WHAT THE TASK REQUIRES: Of the lines below, write out exactly those from the line with "logs anywhere, right?" through the line with "this will now", both included, and skip the rest.

Start of INFORMATION PROVIDED

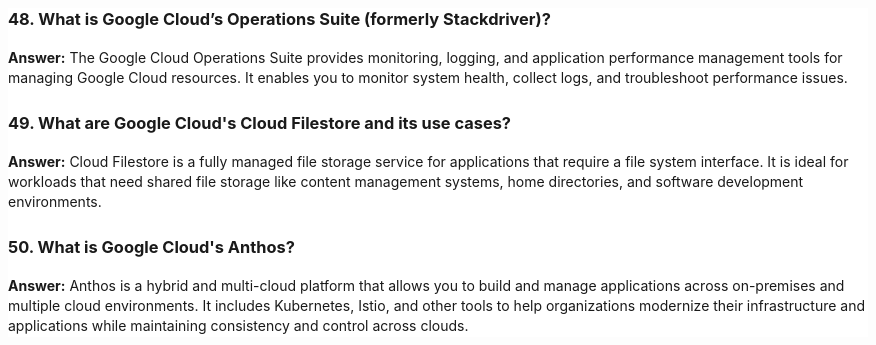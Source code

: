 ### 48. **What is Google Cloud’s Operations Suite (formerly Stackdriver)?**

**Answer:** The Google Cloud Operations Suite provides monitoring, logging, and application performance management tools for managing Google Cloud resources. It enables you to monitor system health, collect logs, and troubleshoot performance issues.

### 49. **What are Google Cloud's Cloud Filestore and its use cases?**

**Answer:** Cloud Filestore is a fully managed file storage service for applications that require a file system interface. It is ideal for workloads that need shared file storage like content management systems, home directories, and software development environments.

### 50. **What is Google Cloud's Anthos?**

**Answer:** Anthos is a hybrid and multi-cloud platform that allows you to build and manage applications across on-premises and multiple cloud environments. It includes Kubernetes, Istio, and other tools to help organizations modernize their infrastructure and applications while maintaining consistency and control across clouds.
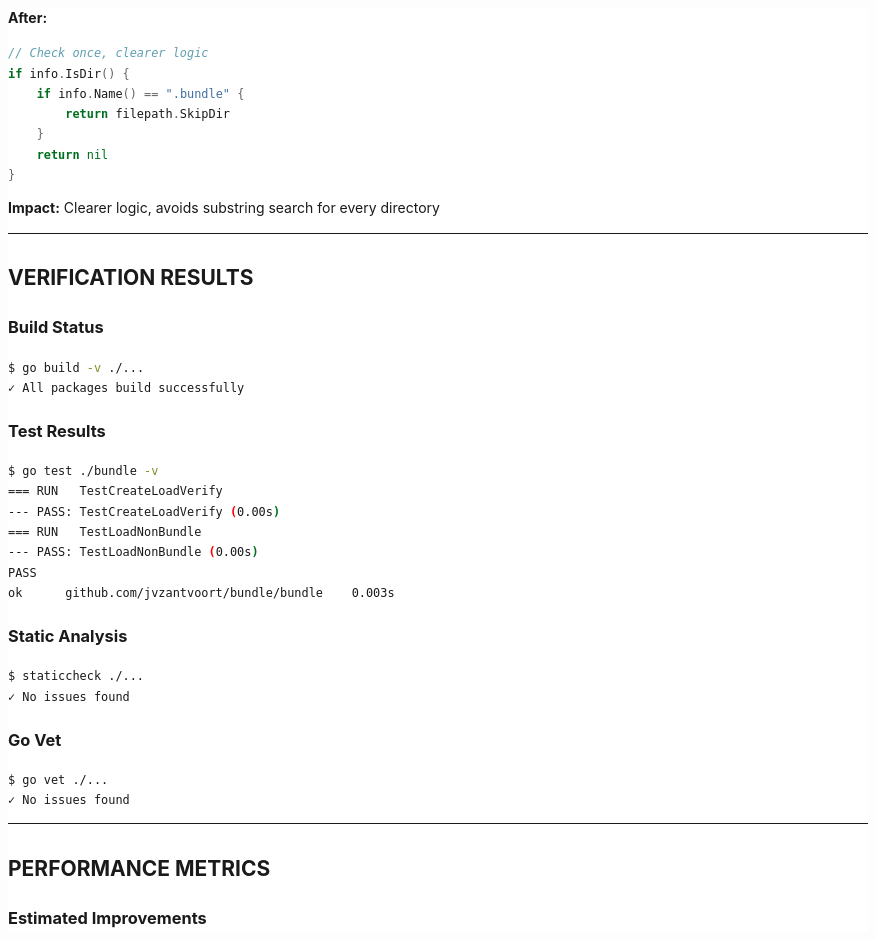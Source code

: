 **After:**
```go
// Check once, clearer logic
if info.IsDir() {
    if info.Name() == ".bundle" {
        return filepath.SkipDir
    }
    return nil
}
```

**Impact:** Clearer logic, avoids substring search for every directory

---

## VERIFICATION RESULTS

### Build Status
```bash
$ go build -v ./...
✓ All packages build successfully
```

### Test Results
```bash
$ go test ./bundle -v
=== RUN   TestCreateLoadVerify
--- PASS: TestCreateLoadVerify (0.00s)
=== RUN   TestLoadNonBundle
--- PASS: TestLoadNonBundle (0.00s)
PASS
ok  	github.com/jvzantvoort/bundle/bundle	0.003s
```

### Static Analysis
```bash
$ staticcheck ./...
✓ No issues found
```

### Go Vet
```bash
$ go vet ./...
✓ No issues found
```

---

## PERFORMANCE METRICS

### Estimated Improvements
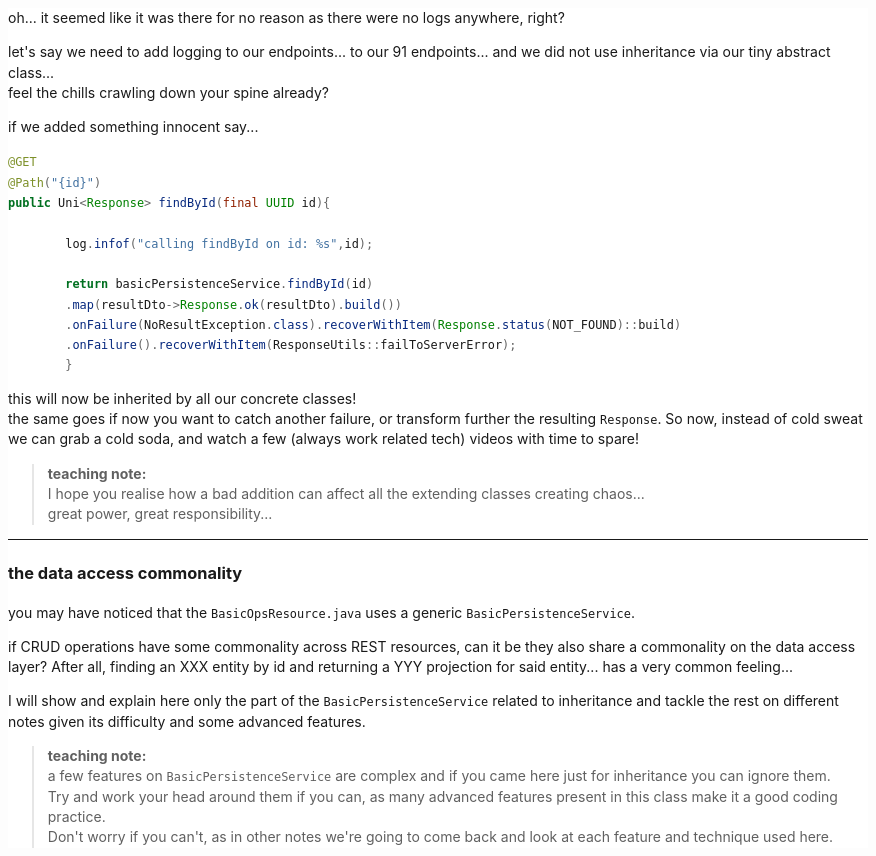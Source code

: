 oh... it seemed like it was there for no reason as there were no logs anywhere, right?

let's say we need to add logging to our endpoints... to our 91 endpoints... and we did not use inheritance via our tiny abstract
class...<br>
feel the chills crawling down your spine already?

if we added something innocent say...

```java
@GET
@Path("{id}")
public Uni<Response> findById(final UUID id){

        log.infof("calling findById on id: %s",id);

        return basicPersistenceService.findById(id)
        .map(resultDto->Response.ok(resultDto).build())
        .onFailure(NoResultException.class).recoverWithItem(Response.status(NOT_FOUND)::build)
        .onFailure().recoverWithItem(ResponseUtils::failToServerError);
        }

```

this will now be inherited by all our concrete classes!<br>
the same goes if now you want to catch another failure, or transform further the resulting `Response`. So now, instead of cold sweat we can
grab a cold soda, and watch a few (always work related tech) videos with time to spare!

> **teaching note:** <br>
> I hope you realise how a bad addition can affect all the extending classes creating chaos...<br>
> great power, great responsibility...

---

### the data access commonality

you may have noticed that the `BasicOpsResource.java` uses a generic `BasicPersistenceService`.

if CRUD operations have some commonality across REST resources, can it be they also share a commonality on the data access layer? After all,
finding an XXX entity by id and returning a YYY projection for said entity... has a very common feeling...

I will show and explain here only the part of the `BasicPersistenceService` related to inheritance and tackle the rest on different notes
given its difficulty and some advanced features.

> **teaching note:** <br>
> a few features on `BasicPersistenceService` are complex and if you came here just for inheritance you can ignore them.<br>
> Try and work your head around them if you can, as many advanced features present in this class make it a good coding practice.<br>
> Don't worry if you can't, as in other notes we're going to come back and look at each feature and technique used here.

End of INFORMATION PROVIDED

YOUR RESPONSE:
: oh... it seemed like it was there for no reason as there were no logs anywhere, right?

let's say we need to add logging to our endpoints... to our 91 endpoints... and we did not use inheritance via our tiny abstract
class...<br>
feel the chills crawling down your spine already?

if we added something innocent say...

```java
@GET
@Path("{id}")
public Uni<Response> findById(final UUID id){

        log.infof("calling findById on id: %s",id);

        return basicPersistenceService.findById(id)
        .map(resultDto->Response.ok(resultDto).build())
        .onFailure(NoResultException.class).recoverWithItem(Response.status(NOT_FOUND)::build)
        .onFailure().recoverWithItem(ResponseUtils::failToServerError);
        }

```

this will now be inherited by all our concrete classes!<br>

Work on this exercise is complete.